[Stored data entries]
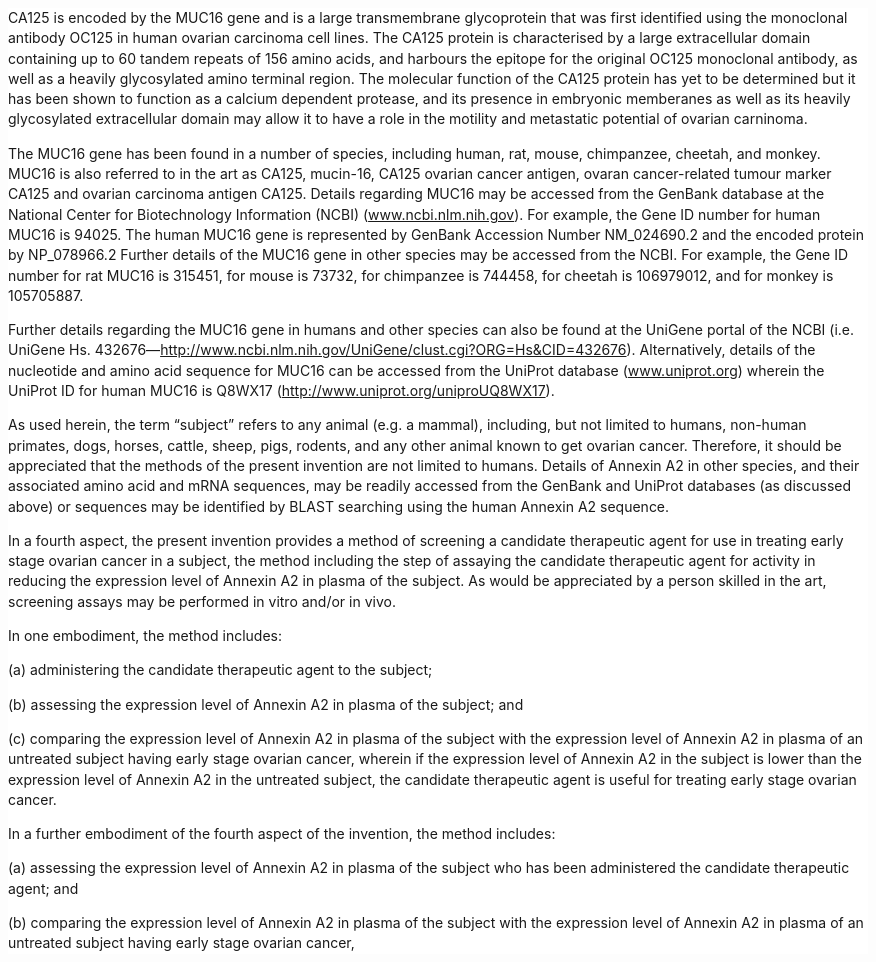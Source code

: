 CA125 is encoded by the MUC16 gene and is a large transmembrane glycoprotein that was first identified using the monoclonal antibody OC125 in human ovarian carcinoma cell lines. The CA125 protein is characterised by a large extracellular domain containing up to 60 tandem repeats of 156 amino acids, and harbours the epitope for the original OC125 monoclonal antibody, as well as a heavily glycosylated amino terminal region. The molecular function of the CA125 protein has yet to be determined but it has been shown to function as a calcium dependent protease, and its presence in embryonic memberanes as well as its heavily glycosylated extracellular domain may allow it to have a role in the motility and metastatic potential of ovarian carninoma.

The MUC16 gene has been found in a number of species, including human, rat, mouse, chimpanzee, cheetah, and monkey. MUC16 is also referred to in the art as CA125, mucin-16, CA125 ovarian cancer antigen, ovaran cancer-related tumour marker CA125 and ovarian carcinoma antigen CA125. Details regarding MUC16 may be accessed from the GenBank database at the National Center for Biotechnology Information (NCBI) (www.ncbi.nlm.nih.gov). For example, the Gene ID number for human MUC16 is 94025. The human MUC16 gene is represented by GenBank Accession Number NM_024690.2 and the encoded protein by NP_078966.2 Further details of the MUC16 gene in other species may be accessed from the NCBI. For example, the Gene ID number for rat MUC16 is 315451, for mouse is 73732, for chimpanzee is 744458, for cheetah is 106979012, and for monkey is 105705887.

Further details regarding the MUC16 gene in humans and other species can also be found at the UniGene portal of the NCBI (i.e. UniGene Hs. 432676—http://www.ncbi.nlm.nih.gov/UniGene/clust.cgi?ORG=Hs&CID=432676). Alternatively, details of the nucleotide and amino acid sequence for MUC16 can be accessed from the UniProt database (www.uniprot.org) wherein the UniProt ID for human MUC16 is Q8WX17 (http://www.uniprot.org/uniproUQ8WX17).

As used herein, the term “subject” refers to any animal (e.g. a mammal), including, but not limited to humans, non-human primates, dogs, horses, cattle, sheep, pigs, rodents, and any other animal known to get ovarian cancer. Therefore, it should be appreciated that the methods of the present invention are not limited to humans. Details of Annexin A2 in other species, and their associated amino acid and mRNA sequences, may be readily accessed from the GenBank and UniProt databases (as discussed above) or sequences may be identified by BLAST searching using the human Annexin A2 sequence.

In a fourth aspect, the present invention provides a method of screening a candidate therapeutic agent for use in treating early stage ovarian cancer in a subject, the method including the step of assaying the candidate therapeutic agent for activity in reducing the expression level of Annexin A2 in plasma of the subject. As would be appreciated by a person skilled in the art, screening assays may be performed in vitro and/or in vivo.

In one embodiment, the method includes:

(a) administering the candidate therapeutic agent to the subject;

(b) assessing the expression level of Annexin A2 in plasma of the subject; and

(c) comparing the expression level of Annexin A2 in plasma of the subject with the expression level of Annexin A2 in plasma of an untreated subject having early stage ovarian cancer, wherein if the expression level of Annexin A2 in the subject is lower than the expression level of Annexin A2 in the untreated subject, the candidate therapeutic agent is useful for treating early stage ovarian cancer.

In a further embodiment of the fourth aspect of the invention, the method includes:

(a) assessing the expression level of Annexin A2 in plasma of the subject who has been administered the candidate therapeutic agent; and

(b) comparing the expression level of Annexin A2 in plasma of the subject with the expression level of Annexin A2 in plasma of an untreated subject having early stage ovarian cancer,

==

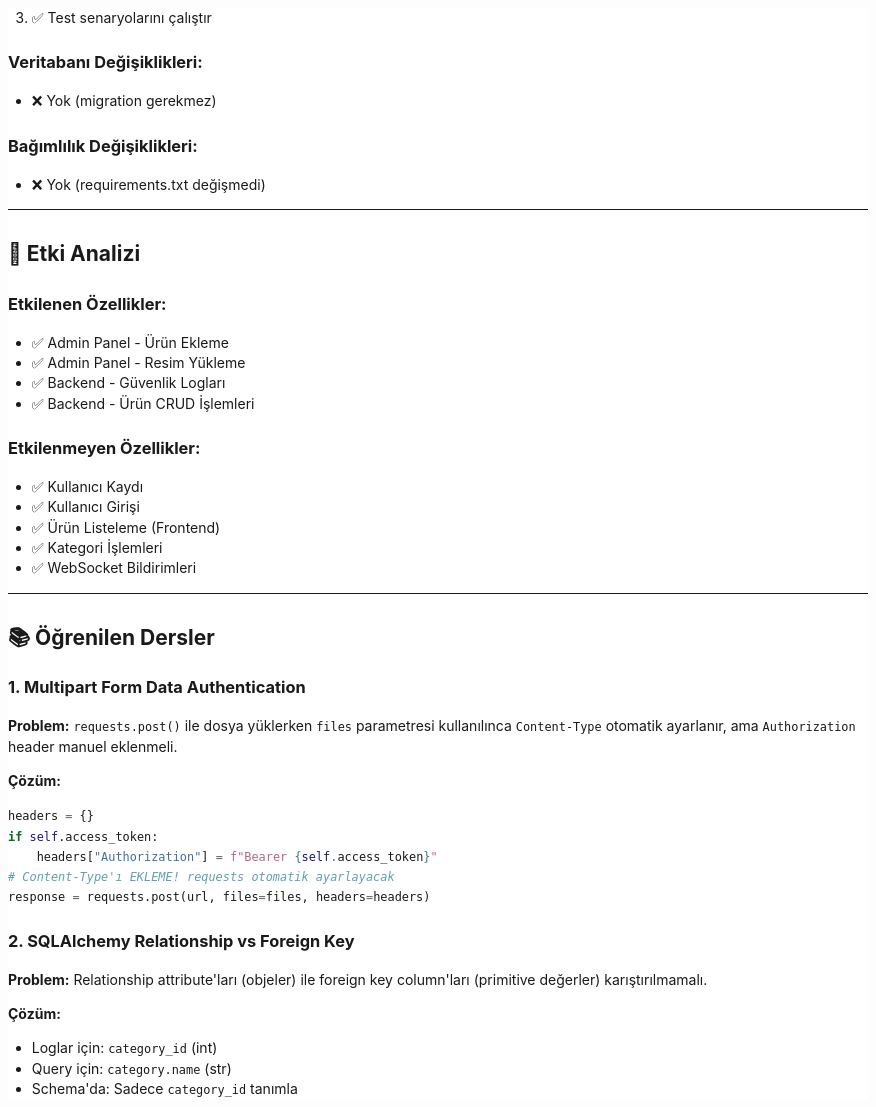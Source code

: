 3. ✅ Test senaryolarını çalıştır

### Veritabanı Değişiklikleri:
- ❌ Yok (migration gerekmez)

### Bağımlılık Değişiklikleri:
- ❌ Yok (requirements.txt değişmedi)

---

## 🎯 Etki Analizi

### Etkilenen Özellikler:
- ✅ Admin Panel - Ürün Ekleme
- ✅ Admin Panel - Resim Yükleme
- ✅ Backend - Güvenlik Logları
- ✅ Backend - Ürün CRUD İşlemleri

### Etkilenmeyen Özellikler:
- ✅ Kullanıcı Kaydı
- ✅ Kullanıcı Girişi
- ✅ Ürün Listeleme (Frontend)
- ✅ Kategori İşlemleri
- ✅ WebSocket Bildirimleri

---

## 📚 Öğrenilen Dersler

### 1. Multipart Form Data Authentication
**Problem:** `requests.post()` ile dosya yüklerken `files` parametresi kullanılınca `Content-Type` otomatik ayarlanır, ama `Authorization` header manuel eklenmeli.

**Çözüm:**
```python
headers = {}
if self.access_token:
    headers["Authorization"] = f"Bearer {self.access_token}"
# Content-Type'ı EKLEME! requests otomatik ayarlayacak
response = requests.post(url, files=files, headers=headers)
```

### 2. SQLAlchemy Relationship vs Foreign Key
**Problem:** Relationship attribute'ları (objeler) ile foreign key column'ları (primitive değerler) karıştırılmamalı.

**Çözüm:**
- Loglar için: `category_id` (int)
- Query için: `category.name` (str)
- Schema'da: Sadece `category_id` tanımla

Problem requirements - A single number is the answer: the count of lines above that include the string "ncbi".

Response below - 2